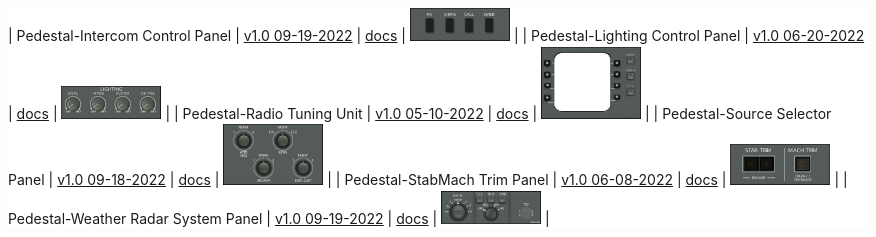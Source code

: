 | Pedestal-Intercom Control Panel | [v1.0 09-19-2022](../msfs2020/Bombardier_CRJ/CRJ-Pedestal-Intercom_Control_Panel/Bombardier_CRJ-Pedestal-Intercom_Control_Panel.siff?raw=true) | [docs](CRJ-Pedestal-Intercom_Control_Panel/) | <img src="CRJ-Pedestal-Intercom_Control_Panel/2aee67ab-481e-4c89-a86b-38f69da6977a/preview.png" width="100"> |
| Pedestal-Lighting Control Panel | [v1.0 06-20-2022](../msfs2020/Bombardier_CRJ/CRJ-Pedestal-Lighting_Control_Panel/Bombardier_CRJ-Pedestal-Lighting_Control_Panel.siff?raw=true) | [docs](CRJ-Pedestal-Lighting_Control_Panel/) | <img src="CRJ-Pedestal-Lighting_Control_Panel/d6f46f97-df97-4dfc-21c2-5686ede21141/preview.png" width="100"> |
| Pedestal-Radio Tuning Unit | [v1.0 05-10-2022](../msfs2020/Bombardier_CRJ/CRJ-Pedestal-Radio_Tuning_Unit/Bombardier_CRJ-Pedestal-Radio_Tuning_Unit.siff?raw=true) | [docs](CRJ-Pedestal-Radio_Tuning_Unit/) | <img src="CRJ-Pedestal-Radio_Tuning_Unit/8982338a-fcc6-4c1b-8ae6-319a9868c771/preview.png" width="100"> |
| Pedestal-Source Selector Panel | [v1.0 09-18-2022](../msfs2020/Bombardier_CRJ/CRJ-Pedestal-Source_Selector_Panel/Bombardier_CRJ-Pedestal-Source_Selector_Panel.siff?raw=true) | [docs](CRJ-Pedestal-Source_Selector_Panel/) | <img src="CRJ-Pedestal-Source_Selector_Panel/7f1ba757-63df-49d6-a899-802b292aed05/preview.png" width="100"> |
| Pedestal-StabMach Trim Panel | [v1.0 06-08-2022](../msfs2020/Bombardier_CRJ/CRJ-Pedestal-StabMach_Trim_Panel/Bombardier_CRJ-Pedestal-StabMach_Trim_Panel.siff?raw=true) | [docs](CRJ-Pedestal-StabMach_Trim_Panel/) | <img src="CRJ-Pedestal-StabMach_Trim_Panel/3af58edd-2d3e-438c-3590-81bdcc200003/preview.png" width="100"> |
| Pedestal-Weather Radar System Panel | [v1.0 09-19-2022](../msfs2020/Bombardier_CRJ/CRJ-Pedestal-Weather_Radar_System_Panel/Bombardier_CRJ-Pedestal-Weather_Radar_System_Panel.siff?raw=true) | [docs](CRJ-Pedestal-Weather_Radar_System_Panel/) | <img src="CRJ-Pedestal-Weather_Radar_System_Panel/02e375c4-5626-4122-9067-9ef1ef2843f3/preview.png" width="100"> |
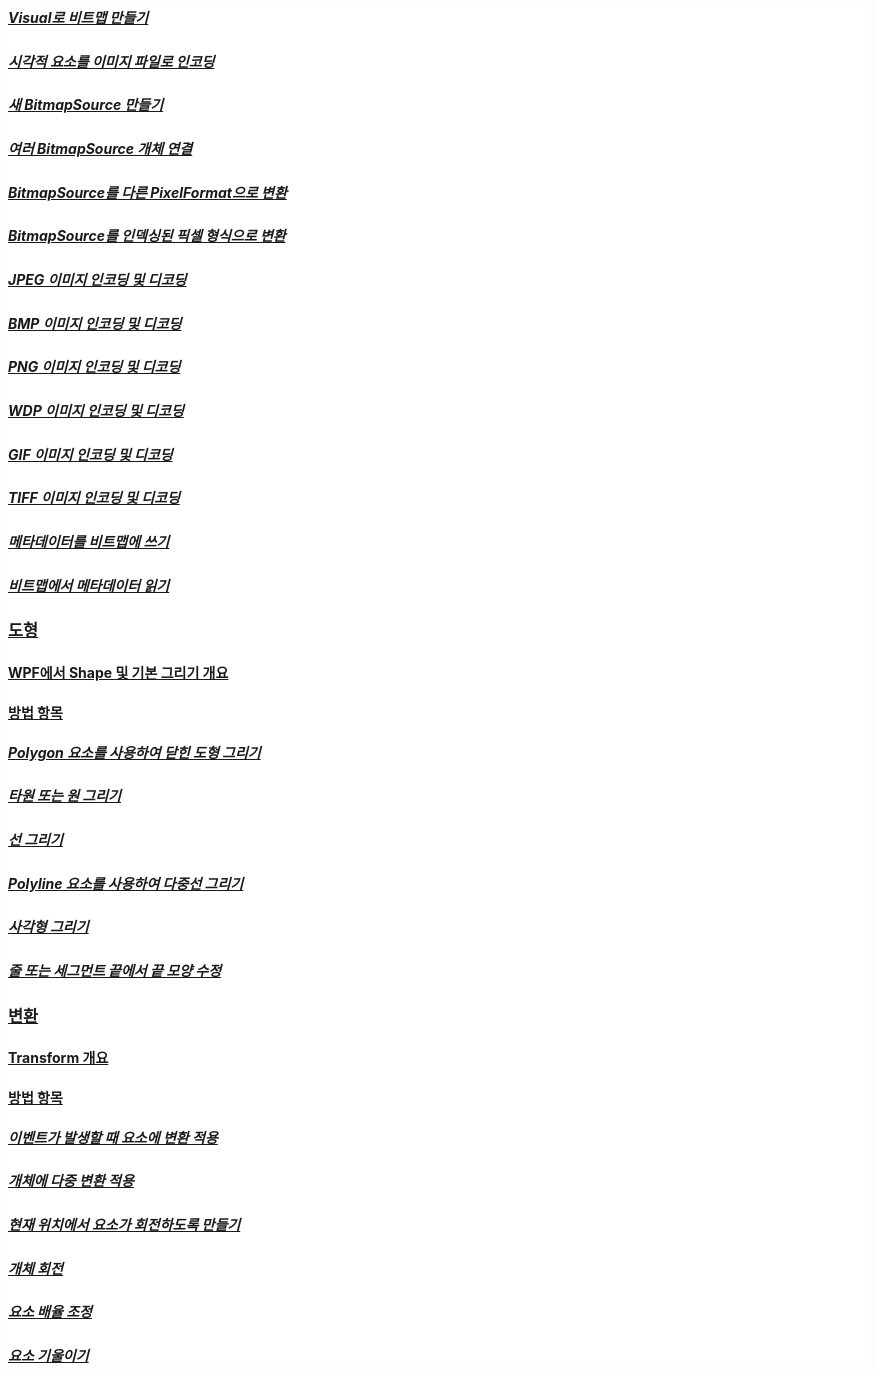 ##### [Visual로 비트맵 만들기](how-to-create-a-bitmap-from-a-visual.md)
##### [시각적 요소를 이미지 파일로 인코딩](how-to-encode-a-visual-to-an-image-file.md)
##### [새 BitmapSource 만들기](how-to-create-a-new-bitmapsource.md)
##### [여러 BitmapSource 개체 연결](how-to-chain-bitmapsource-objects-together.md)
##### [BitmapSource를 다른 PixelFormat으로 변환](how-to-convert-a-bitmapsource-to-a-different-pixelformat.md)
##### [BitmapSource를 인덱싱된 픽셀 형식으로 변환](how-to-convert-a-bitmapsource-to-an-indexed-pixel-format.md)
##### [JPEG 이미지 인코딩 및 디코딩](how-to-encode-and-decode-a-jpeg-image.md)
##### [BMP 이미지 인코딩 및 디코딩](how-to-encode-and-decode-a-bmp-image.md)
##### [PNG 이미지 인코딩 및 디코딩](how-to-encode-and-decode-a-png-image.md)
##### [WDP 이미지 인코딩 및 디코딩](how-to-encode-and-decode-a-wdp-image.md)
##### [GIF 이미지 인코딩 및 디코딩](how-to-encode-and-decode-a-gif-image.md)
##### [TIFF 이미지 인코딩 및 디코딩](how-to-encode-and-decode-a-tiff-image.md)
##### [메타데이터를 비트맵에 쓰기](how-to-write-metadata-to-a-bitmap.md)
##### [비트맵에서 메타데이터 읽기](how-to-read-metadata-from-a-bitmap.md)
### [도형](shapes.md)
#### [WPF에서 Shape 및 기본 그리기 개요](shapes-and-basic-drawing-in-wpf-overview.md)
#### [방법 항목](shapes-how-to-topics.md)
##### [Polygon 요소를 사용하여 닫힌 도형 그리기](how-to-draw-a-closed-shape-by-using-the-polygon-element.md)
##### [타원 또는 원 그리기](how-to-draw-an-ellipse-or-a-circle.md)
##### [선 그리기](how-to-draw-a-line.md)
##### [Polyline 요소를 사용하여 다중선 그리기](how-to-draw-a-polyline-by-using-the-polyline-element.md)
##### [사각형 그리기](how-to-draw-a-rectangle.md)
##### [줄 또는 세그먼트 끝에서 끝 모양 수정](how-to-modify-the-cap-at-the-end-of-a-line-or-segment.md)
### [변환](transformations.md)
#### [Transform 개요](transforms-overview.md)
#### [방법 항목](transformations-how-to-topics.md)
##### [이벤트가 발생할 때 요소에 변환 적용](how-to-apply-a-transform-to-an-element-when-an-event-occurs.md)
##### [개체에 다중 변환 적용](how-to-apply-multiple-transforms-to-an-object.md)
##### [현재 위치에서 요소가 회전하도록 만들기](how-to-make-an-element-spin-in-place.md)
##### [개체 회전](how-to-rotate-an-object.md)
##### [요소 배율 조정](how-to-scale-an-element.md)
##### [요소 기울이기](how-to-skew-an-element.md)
⁂
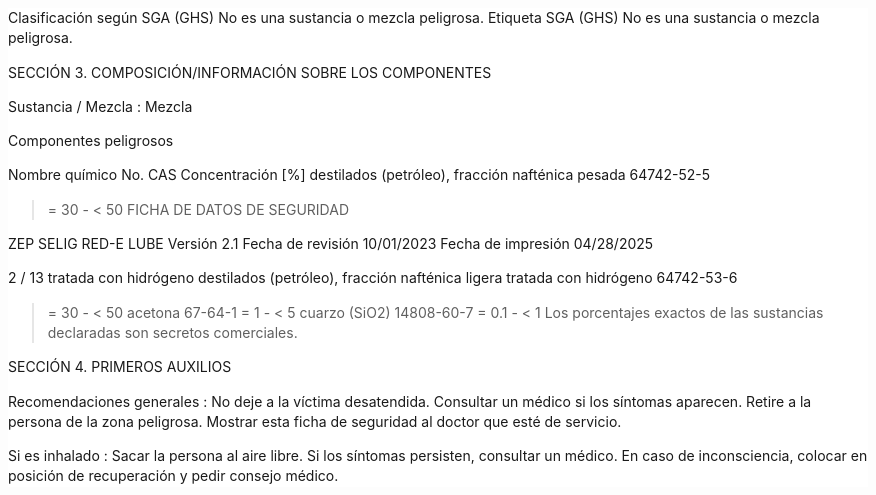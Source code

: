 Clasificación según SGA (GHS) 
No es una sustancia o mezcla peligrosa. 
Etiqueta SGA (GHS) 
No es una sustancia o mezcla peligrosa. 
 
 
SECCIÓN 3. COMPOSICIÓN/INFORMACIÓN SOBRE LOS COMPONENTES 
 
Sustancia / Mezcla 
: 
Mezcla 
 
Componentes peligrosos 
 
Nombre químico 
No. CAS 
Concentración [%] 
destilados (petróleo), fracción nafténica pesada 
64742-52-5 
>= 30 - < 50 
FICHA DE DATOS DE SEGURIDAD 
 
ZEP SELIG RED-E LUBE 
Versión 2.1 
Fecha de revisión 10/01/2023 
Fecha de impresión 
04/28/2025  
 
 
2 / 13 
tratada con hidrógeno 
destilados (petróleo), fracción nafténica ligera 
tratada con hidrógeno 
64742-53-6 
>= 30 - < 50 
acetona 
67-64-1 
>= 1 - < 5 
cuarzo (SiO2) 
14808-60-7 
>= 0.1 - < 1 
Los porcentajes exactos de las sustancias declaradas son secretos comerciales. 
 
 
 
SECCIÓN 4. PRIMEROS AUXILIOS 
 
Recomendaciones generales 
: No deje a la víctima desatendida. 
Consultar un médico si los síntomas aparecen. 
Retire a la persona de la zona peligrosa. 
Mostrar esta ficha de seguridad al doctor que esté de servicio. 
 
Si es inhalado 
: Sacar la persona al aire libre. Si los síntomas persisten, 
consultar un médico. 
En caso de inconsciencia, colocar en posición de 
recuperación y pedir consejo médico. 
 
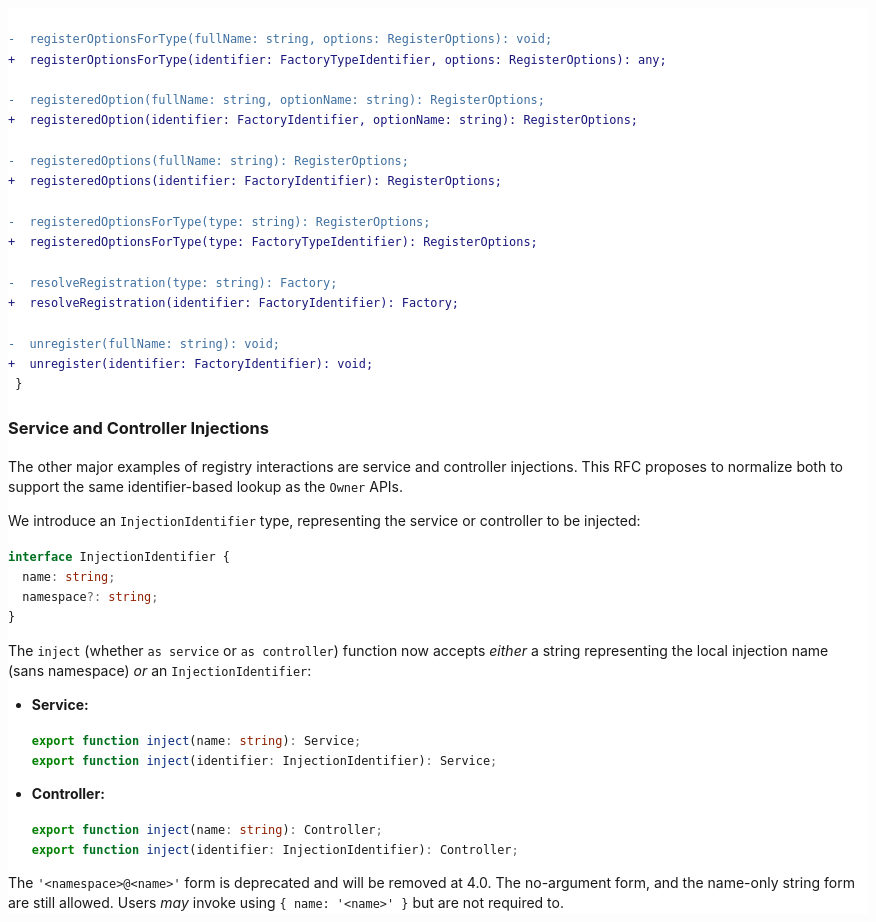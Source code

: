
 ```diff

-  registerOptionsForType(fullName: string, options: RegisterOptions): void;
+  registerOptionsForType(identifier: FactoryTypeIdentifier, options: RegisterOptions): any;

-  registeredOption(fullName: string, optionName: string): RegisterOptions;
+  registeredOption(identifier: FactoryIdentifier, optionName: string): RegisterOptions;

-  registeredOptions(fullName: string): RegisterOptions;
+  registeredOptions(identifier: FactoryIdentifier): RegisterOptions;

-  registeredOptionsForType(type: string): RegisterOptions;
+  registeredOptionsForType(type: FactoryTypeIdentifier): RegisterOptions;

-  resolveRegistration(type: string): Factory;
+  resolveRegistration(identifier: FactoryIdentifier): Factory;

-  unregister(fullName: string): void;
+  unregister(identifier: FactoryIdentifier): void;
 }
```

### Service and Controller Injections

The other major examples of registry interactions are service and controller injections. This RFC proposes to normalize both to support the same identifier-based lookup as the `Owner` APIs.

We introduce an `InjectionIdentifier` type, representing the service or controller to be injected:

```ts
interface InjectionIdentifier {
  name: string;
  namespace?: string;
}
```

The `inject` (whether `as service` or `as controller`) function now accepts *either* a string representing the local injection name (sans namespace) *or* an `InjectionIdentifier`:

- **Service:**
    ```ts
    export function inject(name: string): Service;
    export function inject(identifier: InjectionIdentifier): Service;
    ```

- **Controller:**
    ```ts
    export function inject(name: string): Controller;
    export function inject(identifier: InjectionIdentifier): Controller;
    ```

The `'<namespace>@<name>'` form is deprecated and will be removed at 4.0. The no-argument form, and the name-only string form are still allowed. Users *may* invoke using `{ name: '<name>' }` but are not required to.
⁂
→ EXERCISE GOAL
Produce an exact reproduction of the listing above, limited to the lines starting at the line with "Pedestal-Weather Radar System" and ending at the line with "##### [여러 BitmapSource", both kept, with every picture left out.

→ TASK OUTPUT
| Pedestal-Weather Radar System Panel | [v1.0 09-19-2022](../msfs2020/Bombardier_CRJ/CRJ-Pedestal-Weather_Radar_System_Panel/Bombardier_CRJ-Pedestal-Weather_Radar_System_Panel.siff?raw=true) | [docs](CRJ-Pedestal-Weather_Radar_System_Panel/) | <img src="CRJ-Pedestal-Weather_Radar_System_Panel/02e375c4-5626-4122-9067-9ef1ef2843f3/preview.png" width="100"> |
 ##### [Visual로 비트맵 만들기](how-to-create-a-bitmap-from-a-visual.md)
##### [시각적 요소를 이미지 파일로 인코딩](how-to-encode-a-visual-to-an-image-file.md)
##### [새 BitmapSource 만들기](how-to-create-a-new-bitmapsource.md)
##### [여러 BitmapSource 개체 연결](how-to-chain-bitmapsource-objects-together.md)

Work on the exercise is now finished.